Going forward anonymised data from participants in the Project Breathe study will feed into this data analysis, to help test these predictions. If the predictions are accurate, then it may change the way lung exacerbations are managed in the future.
Our principles of data sharing are at the heart of our digital health research programme. By making anonymised data widely accessible, we can maximise the impact of the research and improve the lives of all people with cystic fibrosis. We appreciate that many people have concerns about sharing their personal information, which is why this programme relies on the principled approach that people with CF own and are in control of their data. The data collected as part of these research studies is owned by the individual patients who collected it. People with CF can consent to share their data with their CF team. In time, we aim to be able to give people more choice regarding which data they share with their teams and any data they choose to withhold. We will strive to ensure that as many different monitoring devices as possible can be used by the digital health app we are developing.

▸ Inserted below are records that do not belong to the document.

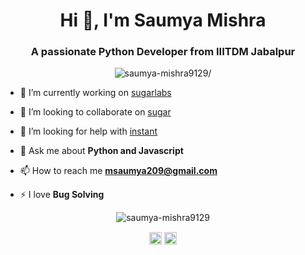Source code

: <h1 align="center">Hi 👋, I'm Saumya Mishra</h1>
<h3 align="center">A passionate Python Developer from IIITDM Jabalpur </h3>
<p align="center"> <img src=https://komarev.com/ghpvc/?username=saumya-mishra9129 alt=saumya-mishra9129/> </p>

- 🔭 I’m currently working on [sugarlabs](https://github.com/sugarlabs/)

- 👯 I’m looking to collaborate on [sugar](https://github.com/sugarlabs/sugar)

- 🤔 I’m looking for help with [instant](https://github.com/Saumya-Mishra9129/Instant)

- 💬 Ask me about **Python and Javascript**

- 📫 How to reach me **msaumya209@gmail.com**

- ⚡ I love **Bug Solving**

<p align="left"> </p><p align="center"> <img src=https://github-readme-stats.vercel.app/api?username=saumya-mishra9129&show_icons=true alt=saumya-mishra9129 /> </p>

<p align="center">
<a href=https://linkedin.com/in/saumya-mishra target="blank"><img align="center" src=https://cdn.jsdelivr.net/npm/simple-icons@3.0.1/icons/linkedin.svg alt="saumya-mishra" height="20" width="20" /></a>
<a href=https://instagram.com/_saumya91_ target="blank"><img align="center" src=https://cdn.jsdelivr.net/npm/simple-icons@3.0.1/icons/instagram.svg alt="_saumya91_" height="20" width="20" /></a>
</p>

All final algorithms developed to predict health outcomes will be made available open access.
Future development plans include making all of the anonymised datasets available for researchers to use – on application and following robust governance and review procedures. We also plan to use the information within the datasets to enhance the UK CF Registry, ensuring a single, trusted database integrating data derived from people with cystic fibrosis.

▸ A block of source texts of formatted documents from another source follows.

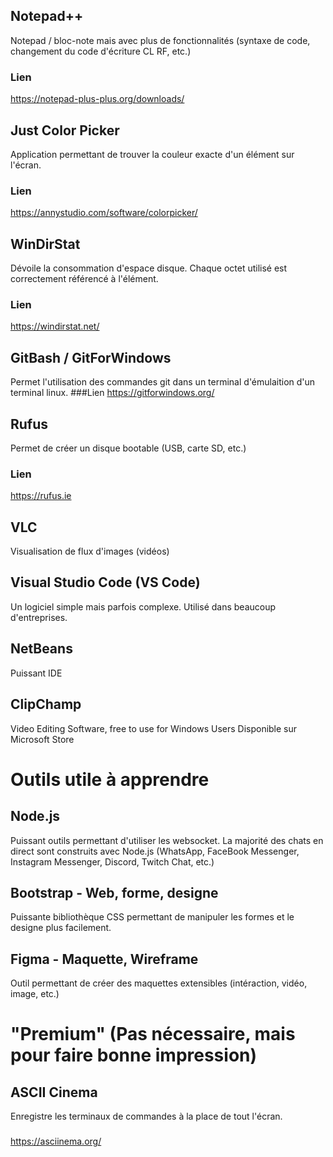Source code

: 
## Notepad++
Notepad / bloc-note mais avec plus de fonctionnalités (syntaxe de code, changement du code d'écriture CL RF, etc.)
### Lien
https://notepad-plus-plus.org/downloads/

## Just Color Picker 
Application permettant de trouver la couleur exacte d'un élément sur l'écran.
### Lien
https://annystudio.com/software/colorpicker/

## WinDirStat
Dévoile la consommation d'espace disque. Chaque octet utilisé est correctement référencé à l'élément.
### Lien
https://windirstat.net/

## GitBash / GitForWindows
Permet l'utilisation des commandes git dans un terminal d'émulaition d'un terminal linux.
###Lien
https://gitforwindows.org/

## Rufus
Permet de créer un disque bootable (USB, carte SD, etc.)
### Lien
https://rufus.ie

## VLC
Visualisation de flux d'images (vidéos)
###

## Visual Studio Code (VS Code)
Un logiciel simple mais parfois complexe. Utilisé dans beaucoup d'entreprises.
### 

## NetBeans
Puissant IDE
###

## ClipChamp
Video Editing Software, free to use for Windows Users
Disponible sur Microsoft Store

# Outils utile à apprendre
## Node.js
Puissant outils permettant d'utiliser les websocket.
La majorité des chats en direct sont construits avec Node.js (WhatsApp, FaceBook Messenger, Instagram Messenger, Discord, Twitch Chat, etc.)

## Bootstrap - Web, forme, designe
Puissante bibliothèque CSS permettant de manipuler les formes et le designe plus facilement.

## Figma - Maquette, Wireframe
Outil permettant de créer des maquettes extensibles (intéraction, vidéo, image, etc.)



# "Premium" (Pas nécessaire, mais pour faire bonne impression)
## ASCII Cinema
Enregistre les terminaux de commandes à la place de tout l'écran.
###
https://asciinema.org/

Understanding my cystic fibrosis
To date, the data collected during home monitoring studies is a detailed look at a relatively short time period of the life of someone with CF to improve and manage their care in realtime. Professor Mihaela van der Schaar at the University of Cambridge is investigating whether analysis of data collected over a longer time period could identify when key changes in the health of someone with CF are likely to take place. For example, can she predict whether someone was likely to develop a specific complication of CF and if so at what age?

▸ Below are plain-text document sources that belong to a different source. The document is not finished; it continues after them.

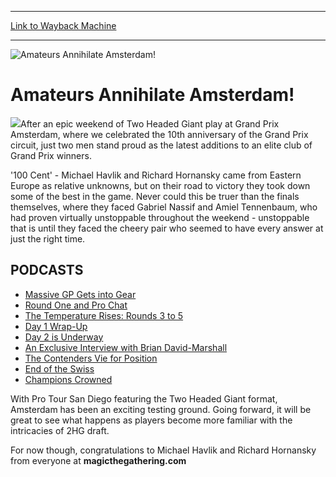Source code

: 
---
[Link to Wayback Machine](https://web.archive.org/web/20160303195921/http://magic.wizards.com/en/events/coverage/amateurs-annihilate-amsterdam)

[_metadata_:description]:- "After an epic weekend of Two Headed Giant play at Grand Prix Amsterdam, where we celebrated the 10th anniversary of the Grand Prix circuit, just two men stand proud as the latest additions to an elite club of Grand Prix winners."
[_metadata_:generator]:- "Drupal 7 (http://drupal.org)"
[_metadata_:node]:- "533042"
[_metadata_:source]:- "div-block-system-main"
[_metadata_:title]:- "Amateurs Annihilate Amsterdam!"
[_metadata_:wayback_capture_timestamp]:- "2016-03-03 19:59:21"
[_metadata_:wayback_raw_url]:- "https://web.archive.org/web/20160303195921id_/http://magic.wizards.com/en/events/coverage/amateurs-annihilate-amsterdam"
[_metadata_:wayback_url]:- "http://magic.wizards.com/en/events/coverage/amateurs-annihilate-amsterdam"
---







![Amateurs Annihilate Amsterdam!](https://media.magic.wizards.com/images/banner/large_1_4.jpg)





Amateurs Annihilate Amsterdam!
==============================











![](https://media.magic.wizards.com/image_legacy_migration/sideboard/images/gpams07/fin.jpg)After an epic weekend of Two Headed Giant play at Grand Prix Amsterdam, where we celebrated the 10th anniversary of the Grand Prix circuit, just two men stand proud as the latest additions to an elite club of Grand Prix winners.


'100 Cent' - Michael Havlik and Richard Hornansky came from Eastern Europe as relative unknowns, but on their road to victory they took down some of the best in the game. Never could this be truer than the finals themselves, where they faced Gabriel Nassif and Amiel Tennenbaum, who had proven virtually unstoppable throughout the weekend - unstoppable that is until they faced the cheery pair who seemed to have every answer at just the right time.


PODCASTS
--------



* [Massive GP Gets into Gear](http://webcast2.wizards.com/podcasts/07amsterdam/GP_Amsterdam_1.mp3)
* [Round One and Pro Chat](http://webcast2.wizards.com/podcasts/07amsterdam/GP_Amsterdam_2.mp3)
* [The Temperature Rises: Rounds 3 to 5](http://webcast2.wizards.com/podcasts/07amsterdam/GP_Amsterdam_3.mp3)
* [Day 1 Wrap-Up](http://webcast2.wizards.com/podcasts/07amsterdam/GP_Amsterdam_4.mp3)
* [Day 2 is Underway](http://webcast2.wizards.com/podcasts/07amsterdam/GP_Amsterdam_5.mp3)
* [An Exclusive Interview with Brian David-Marshall](http://webcast2.wizards.com/podcasts/07amsterdam/GP_Amsterdam_6.mp3)
* [The Contenders Vie for Position](http://webcast2.wizards.com/podcasts/07amsterdam/GP_Amsterdam_7.mp3)
* [End of the Swiss](http://webcast2.wizards.com/podcasts/07amsterdam/GP_Amsterdam_8.mp3)
* [Champions Crowned](http://webcast2.wizards.com/podcasts/07amsterdam/GP_Amsterdam_9.mp3)

With Pro Tour San Diego featuring the Two Headed Giant format, Amsterdam has been an exciting testing ground. Going forward, it will be great to see what happens as players become more familiar with the intricacies of 2HG draft.


For now though, congratulations to Michael Havlik and Richard Hornansky from everyone at **magicthegathering.com**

Artificial intelligence analysis of anonymised data from the UK CF Registry is being used to develop the predictive algorithm equations. In the future it is hoped that these the equations can be used to predict particular events during disease progression to inform and improve the clinical management of cystic fibrosis.
My personal CF prescription
As well as seeing lots of variations in which symptoms develop and how they progress, even people with the same genotype will have a different response to CFTR modulators. The genetic make-up of someone with CF determines some of this variation, along with socioeconomic and environmental factors. The second aim of Professor van der Schaar’s analysis is to use UK CF Registry data to better understand each person’s response to CFTR modulators. The result of these analyses can be combined with other studies underway to truly determine a person’s personalised CF prescription.
Professor van der Schaar’s research into to personalised CF planning are funded through the Trust’s personalised healthcare grant from the CFF foundation and a number of grants from the CF Trust.